Some questions to consider asking management include:
- What is your assessment of the internal control system and what criteria did you use for your assessment?
- Discuss the “tone at the top.” What does management do to maintain an ethical environment?
- How do you think the credit union is handling and staying up-to-date on legal and regulatory compliance requirements? Were any reported conflicts of interest, irregularities or other violations of the code of conduct identified during the year?
- Have there been any concerning trends (fraud, complaints, loan deferrals/ modifications)?
The supervisory committee serves an important function. It is considered the watchdog of the credit union, tasked with asking the tough questions and following up on any findings with management to ensure remediation follows. Keeping up-to-date on changes in the industry and changes within the credit union will ensure that the supervisory committee can continue to fulfill its vital roles and responsibilities.

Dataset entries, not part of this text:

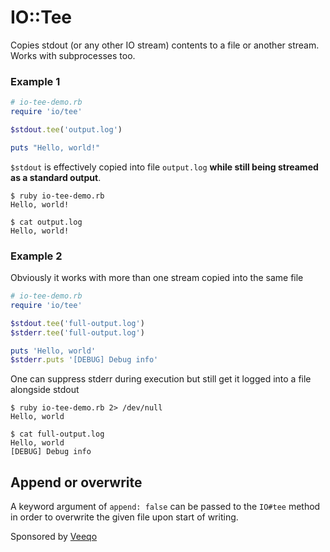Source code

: IO::Tee
=======

Copies stdout (or any other IO stream) contents to a file or another stream. Works with subprocesses too.

### Example 1

```ruby
# io-tee-demo.rb
require 'io/tee'

$stdout.tee('output.log')

puts "Hello, world!"
```

`$stdout` is effectively copied into file `output.log` **while still being streamed as a standard output**.

```
$ ruby io-tee-demo.rb
Hello, world!

$ cat output.log
Hello, world!
```


### Example 2

Obviously it works with more than one stream copied into the same file

```ruby
# io-tee-demo.rb
require 'io/tee'

$stdout.tee('full-output.log')
$stderr.tee('full-output.log')

puts 'Hello, world'
$stderr.puts '[DEBUG] Debug info'
```

One can suppress stderr during execution but still get it logged into a file alongside stdout

```
$ ruby io-tee-demo.rb 2> /dev/null
Hello, world

$ cat full-output.log
Hello, world
[DEBUG] Debug info
```

Append or overwrite
-------------------

A keyword argument of `append: false` can be passed to the `IO#tee`
method in order to overwrite the given file upon start of writing.


Sponsored by [Veeqo](https://veeqo.com)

While the Current Section 715.3 of the NCUA Rules and Regulations does not specifically address COVID-19, it is important to note that processes could be impacted and general controls may be altered due to the current pandemic-related conditions. Some of these changes may not be realized until further down the road. NCUA recently issued a letter to credit unions updating the exam priorities from earlier this year, Letter 20-CU-22, following the interagency examiner guidance released by the federal financial institution regulatory agencies (Federal Reserve, FDIC, OCC,NCUA and state financial regulators) on assessing safety and soundness considering the effect of the COVID-19 pandemic on institutions. These publications provide insight into what examiners will be focusing on with respect to the COVID-19 response.
Alison J. Herrick, CPA, is a partner with Wipfli LLP, providing audit services to credit unions, including evaluating lending programs, financial statement audits, conducting internal control studies, and consulting on accounting principles generally accepted in the United States. She leads the credit union practice and specializes in developing audit plans and providing credit unions with regulatory compliance audits and internal audit outsourcing and co-sourcing.
Apply It to Your Boardroom
- Based on this article, what are some key areas of oversight for the supervisory committee?
- What are the key elements of a supervisory committee meeting? Are there any listed here your committee might want to consider adding?
- What is your supervisory committee’s current relationship to senior management? How could that exchange be improved?